====== Data under study ======

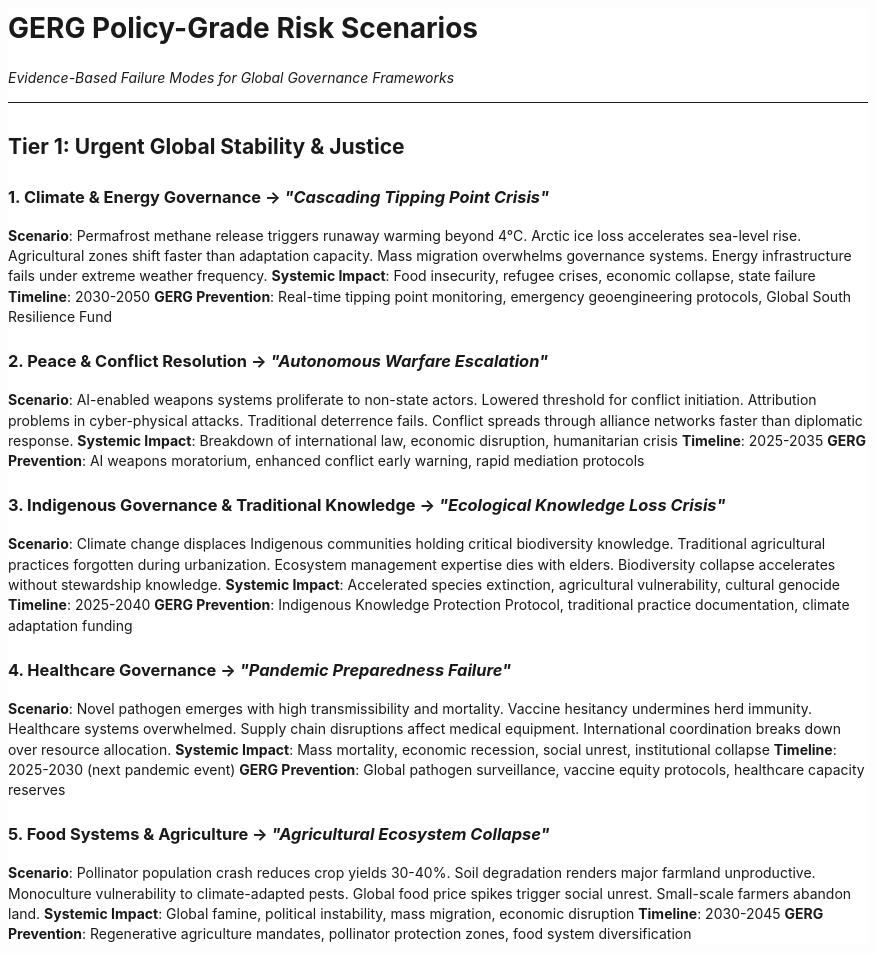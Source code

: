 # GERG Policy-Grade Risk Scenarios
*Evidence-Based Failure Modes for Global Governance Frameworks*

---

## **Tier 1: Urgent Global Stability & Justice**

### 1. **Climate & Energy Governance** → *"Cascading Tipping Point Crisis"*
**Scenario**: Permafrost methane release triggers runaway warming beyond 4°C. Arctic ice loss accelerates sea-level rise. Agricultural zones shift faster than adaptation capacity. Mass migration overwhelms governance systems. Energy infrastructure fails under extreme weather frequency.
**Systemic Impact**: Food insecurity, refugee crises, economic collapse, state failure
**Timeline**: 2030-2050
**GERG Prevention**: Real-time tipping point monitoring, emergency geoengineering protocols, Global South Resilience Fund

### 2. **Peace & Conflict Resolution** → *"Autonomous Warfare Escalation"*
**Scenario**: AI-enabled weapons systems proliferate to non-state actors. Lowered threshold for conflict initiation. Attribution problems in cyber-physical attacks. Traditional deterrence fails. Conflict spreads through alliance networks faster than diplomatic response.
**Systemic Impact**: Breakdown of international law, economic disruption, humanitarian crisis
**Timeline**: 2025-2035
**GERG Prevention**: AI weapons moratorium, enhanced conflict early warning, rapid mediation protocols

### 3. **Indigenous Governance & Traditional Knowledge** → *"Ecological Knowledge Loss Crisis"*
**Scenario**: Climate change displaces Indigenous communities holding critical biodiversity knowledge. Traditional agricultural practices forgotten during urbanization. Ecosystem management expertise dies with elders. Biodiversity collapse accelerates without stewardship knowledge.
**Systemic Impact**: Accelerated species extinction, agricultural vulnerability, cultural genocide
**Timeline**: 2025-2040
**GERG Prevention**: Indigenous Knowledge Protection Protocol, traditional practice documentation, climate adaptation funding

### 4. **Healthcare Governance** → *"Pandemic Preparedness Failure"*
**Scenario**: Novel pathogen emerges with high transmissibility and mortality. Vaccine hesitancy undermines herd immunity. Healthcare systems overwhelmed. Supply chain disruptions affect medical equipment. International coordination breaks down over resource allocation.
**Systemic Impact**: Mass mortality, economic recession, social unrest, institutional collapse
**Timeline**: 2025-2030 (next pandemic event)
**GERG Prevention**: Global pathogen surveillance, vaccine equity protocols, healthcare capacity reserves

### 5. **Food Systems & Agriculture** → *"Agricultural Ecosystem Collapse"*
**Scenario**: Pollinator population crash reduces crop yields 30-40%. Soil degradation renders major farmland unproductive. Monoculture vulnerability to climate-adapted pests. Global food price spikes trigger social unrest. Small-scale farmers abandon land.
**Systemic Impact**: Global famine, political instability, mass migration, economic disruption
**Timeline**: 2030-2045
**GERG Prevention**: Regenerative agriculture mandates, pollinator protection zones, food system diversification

======

Work task:
Bring together each line above where the string "with" turns up.

Completed task:
**Scenario**: Climate change displaces Indigenous communities holding critical biodiversity knowledge. Traditional agricultural practices forgotten during urbanization. Ecosystem management expertise dies with elders. Biodiversity collapse accelerates without stewardship knowledge.
**Scenario**: Novel pathogen emerges with high transmissibility and mortality. Vaccine hesitancy undermines herd immunity. Healthcare systems overwhelmed. Supply chain disruptions affect medical equipment. International coordination breaks down over resource allocation.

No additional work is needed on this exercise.